Automatic Reconfiguration of Untimed Discrete-Event Systems

TL;DR

This paper presents a supervisory control-based approach for reconfiguring untimed discrete-event systems, modeling reconfiguration requirements with a new specification and ensuring guaranteed reachability of desired configurations.

Contribution

It introduces the concept of reconfiguration specification and employs SCT synthesis to solve the reconfiguration problem through guaranteed reachability analysis.

Findings

Reconfiguration supervisor (RSUP) can be synthesized using standard SCT.

Guaranteed reachability of target configurations is achievable via backtracking.

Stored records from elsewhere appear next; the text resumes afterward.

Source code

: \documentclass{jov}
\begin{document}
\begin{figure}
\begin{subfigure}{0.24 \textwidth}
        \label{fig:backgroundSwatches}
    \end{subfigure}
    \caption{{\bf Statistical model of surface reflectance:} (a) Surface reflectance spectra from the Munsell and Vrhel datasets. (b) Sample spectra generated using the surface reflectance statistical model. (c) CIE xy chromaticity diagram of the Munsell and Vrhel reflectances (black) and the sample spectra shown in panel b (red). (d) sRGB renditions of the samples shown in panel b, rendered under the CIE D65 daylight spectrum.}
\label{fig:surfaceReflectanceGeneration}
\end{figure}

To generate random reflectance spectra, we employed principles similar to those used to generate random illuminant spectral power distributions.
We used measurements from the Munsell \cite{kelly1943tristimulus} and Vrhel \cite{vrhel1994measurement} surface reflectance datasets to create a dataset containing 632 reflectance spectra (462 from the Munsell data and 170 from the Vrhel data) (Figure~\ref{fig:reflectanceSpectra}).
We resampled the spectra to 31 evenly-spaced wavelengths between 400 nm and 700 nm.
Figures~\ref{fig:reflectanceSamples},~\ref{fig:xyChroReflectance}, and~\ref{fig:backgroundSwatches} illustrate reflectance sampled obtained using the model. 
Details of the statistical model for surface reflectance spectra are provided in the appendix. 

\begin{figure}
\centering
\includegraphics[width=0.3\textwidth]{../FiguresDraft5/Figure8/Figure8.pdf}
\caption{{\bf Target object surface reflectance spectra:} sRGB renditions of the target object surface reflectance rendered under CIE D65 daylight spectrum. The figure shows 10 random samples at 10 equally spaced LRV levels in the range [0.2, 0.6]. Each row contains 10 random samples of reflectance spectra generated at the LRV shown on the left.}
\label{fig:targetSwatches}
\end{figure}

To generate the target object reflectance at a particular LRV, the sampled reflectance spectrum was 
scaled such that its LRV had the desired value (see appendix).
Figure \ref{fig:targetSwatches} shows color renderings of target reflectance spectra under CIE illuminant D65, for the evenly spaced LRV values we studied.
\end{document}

The approach provides a formal framework for reconfiguration in DES.

Abstract

This work introduces a general formulation of the reconfiguration problem for untimed discrete-event systems (DES), which can be treated directly by supervisory control theory (SCT). To model the reconfiguration requirements we introduce the concept of reconfiguration specification (RS); here reconfiguration events (RE) are introduced to force a transition from one system configuration to another. Standard SCT synthesis is employed to obtain a reconfiguration supervisor (RSUP) in which designated states serve as the source states for RE. The reconfiguration problem itself is formulated as that of establishing guaranteed finite reachability of a desired RE source state in RSUP from the current state in RSUP at which a change in configuration is commanded by an external user. The solvability (or otherwise) of this reachability problem is established by backtracking as in standard dynamic programming.